Hormone replacement therapy safe, may be beneficial for women treated for ovarian cancer
the ONA take:
Women with epithelial ovarian cancer, the most common type, can safely take hormone replacement therapy (HRT); furthermore, HRT can have a beneficial effect on their survival, according to a 24-year, phase III international trial.
Researchers at The Institute of Cancer Research, London, and The Royal Marsden NHS Foundation Trust led the trial, which is the largest trial to investigate HRT’s effects on ovarian cancer survival.
The trial was set up in 1990 and followed 150 women with epithelial ovarian cancer. Half of the women were allocated to receive HRT during their treatment for up to 5 years, and half did not receive HRT. Overall survival in the two groups was compared at a point in 2012, 22 years after the trial began.
In the HRT arm of the trial, 53 of the 75 women (71%) had died, compared with 68 of the 75 women (91%) who had not taken HRT.
The researchers report these results are relevant to a large proportion of women with ovarian cancer because its treatment can trigger menopause.

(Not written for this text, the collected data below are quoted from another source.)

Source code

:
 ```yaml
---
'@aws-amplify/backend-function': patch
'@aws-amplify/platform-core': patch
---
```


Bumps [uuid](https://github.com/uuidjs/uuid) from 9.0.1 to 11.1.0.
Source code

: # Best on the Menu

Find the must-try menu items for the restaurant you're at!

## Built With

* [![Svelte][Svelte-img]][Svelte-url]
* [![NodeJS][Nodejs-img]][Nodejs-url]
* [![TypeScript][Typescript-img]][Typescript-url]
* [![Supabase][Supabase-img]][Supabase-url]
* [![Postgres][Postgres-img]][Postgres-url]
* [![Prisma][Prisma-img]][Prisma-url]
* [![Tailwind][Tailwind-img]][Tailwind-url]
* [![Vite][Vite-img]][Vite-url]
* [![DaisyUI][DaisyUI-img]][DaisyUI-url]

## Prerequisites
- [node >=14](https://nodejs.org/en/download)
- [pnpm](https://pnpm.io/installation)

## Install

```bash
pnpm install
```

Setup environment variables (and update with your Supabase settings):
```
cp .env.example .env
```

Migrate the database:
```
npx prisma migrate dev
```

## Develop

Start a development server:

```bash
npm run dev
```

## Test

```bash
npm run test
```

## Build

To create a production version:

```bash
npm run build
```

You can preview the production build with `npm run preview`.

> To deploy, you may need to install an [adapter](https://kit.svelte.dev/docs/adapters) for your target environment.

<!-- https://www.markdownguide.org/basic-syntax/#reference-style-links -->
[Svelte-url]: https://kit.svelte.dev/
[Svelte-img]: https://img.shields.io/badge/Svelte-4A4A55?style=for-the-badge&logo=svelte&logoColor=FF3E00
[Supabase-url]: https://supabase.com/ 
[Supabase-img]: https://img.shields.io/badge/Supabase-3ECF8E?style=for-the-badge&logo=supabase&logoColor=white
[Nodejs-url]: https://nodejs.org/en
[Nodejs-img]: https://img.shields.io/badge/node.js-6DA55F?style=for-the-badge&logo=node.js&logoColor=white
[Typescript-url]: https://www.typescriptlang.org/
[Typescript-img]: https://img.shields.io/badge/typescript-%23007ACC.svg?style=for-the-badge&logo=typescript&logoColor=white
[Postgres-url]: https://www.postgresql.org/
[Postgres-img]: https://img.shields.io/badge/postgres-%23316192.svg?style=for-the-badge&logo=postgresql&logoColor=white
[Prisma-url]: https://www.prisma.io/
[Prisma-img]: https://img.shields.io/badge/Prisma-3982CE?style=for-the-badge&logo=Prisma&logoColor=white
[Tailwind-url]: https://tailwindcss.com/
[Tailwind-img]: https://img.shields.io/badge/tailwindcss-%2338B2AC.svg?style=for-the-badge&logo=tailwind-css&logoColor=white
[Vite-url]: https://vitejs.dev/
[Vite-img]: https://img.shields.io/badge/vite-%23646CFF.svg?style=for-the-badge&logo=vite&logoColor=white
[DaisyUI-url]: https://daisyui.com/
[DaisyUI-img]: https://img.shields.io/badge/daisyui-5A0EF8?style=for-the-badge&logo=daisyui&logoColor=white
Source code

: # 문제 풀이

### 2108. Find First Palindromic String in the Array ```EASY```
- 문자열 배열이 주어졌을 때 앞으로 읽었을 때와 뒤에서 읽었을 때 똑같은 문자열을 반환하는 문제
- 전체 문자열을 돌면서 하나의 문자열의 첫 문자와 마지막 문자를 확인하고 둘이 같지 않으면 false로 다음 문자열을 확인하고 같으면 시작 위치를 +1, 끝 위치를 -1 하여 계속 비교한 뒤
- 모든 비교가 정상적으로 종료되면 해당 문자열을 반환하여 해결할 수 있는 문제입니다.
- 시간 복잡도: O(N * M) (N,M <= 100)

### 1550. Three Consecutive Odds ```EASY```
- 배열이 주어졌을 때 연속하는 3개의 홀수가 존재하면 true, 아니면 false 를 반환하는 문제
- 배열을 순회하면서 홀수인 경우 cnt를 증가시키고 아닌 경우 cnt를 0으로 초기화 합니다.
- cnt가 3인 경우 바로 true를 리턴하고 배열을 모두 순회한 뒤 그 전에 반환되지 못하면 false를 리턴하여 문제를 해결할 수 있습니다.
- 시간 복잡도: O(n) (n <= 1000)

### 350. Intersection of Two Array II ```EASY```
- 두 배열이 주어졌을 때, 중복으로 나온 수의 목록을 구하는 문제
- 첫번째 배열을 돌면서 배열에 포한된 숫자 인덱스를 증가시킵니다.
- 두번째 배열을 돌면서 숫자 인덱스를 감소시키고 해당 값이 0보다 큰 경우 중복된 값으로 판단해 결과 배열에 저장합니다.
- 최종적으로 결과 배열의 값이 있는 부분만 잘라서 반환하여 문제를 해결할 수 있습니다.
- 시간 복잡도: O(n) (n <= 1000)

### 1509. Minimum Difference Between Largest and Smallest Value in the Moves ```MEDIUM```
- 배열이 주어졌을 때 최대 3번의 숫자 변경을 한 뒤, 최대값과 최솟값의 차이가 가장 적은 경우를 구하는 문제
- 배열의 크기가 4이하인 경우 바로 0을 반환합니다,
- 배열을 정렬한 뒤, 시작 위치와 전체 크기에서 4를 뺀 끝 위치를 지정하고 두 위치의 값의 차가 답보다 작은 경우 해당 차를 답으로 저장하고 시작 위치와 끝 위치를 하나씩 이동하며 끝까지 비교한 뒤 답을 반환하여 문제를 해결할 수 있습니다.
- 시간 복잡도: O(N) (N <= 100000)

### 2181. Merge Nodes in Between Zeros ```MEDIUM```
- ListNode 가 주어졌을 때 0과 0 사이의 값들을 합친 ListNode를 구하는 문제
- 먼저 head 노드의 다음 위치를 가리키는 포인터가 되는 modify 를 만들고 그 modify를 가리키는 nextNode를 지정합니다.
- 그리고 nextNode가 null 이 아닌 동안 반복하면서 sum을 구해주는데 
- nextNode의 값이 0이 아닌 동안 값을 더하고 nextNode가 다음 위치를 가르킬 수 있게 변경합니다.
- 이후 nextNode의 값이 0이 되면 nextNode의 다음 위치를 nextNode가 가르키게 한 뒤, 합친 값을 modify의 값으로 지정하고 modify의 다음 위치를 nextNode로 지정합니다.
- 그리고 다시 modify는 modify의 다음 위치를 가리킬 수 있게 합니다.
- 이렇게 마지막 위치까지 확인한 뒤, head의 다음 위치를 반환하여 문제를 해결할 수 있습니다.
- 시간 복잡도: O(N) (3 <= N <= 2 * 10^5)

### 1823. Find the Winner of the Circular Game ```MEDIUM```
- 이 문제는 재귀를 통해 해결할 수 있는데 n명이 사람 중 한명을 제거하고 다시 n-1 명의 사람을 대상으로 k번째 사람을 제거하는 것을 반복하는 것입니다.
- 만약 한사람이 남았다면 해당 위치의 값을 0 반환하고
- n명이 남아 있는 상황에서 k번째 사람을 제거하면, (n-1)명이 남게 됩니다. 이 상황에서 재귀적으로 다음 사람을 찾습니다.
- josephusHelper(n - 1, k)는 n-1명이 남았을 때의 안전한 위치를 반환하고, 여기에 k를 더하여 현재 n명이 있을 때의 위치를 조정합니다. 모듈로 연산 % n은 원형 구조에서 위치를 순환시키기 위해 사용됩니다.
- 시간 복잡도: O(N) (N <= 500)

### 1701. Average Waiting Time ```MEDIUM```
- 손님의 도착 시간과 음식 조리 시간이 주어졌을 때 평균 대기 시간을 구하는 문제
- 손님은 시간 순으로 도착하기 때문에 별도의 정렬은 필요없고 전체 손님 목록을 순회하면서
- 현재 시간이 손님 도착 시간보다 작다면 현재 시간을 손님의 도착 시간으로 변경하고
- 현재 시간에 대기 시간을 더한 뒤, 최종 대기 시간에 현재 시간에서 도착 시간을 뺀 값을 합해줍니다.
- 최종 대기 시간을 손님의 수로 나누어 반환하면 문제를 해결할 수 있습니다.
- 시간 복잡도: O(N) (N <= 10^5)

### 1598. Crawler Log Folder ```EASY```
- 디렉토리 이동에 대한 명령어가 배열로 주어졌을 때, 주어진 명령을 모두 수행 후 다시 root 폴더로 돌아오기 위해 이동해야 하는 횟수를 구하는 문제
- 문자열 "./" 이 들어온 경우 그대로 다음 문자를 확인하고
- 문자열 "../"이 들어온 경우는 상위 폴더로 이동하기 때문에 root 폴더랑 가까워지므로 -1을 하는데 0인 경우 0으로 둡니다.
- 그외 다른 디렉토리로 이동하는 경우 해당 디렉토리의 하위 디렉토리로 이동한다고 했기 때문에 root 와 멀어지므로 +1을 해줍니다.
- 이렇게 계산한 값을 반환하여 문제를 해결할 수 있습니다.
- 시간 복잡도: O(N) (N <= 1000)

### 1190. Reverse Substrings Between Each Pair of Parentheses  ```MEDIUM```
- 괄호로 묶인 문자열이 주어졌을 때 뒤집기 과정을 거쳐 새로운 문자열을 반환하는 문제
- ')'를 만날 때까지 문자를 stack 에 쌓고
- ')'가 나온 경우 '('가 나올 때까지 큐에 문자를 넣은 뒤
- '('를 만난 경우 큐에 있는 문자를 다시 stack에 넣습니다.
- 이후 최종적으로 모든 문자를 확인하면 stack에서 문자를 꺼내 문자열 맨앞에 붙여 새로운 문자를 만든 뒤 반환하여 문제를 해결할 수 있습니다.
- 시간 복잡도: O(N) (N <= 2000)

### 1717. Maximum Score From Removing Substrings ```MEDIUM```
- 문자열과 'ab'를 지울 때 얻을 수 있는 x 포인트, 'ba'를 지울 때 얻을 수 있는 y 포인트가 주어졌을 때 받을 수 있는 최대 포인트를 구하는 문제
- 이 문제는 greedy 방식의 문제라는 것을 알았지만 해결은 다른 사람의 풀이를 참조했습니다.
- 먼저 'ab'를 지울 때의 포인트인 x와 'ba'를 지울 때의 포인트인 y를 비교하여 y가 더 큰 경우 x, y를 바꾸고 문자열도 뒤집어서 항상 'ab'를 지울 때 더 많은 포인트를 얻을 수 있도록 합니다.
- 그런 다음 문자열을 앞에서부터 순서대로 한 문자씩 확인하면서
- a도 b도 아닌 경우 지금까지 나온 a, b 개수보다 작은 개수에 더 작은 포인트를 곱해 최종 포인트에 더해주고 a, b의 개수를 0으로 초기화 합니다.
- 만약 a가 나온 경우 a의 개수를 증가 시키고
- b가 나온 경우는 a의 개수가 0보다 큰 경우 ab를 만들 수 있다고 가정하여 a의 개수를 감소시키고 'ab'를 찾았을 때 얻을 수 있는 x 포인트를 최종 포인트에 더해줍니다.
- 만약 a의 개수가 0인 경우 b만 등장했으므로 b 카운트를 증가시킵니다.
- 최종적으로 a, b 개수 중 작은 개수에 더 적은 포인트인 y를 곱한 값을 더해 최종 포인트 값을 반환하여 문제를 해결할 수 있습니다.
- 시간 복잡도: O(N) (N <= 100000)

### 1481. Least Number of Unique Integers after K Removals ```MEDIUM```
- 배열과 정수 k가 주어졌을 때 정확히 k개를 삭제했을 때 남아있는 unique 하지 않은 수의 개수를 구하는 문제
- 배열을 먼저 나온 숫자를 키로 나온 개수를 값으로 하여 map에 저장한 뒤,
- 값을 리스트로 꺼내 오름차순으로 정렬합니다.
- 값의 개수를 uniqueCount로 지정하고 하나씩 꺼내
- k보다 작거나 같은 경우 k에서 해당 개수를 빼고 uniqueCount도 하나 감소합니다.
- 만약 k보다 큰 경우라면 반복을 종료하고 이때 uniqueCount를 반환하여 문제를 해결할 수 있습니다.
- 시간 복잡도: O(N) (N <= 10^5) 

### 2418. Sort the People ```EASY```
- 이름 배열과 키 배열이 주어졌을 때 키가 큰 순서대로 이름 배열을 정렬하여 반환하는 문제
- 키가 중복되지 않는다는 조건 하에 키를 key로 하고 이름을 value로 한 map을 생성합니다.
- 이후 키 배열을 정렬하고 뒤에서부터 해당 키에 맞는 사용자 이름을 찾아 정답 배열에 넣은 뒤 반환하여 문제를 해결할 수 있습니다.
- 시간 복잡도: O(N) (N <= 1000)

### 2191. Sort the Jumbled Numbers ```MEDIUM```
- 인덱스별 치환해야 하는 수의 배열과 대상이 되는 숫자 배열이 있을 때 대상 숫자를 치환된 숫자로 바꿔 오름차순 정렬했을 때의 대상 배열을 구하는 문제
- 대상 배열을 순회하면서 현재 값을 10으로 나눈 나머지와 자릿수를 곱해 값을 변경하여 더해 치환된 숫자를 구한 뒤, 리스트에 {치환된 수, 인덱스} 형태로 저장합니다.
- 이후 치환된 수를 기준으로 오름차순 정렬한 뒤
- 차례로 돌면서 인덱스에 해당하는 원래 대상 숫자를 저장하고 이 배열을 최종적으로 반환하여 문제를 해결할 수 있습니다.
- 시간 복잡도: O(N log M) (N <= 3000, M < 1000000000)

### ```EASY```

“We were really happy to be able to show that HRT is safe for women with the most common type of ovarian cancer. Whether or not to have HRT is a very important decision for a large proportion of women with ovarian cancer, who will often have to undergo the menopause due to the cancer treatment at the same time as coping with a cancer diagnosis,” said study clinical lead Professor Ros Eeles, professor of Oncogenetics at The Institute of Cancer Research, London, and consultant at The Royal Marsden NHS Foundation Trust.
Women with epithelial ovarian cancer, the most common type, can safely take hormone replacement therapy.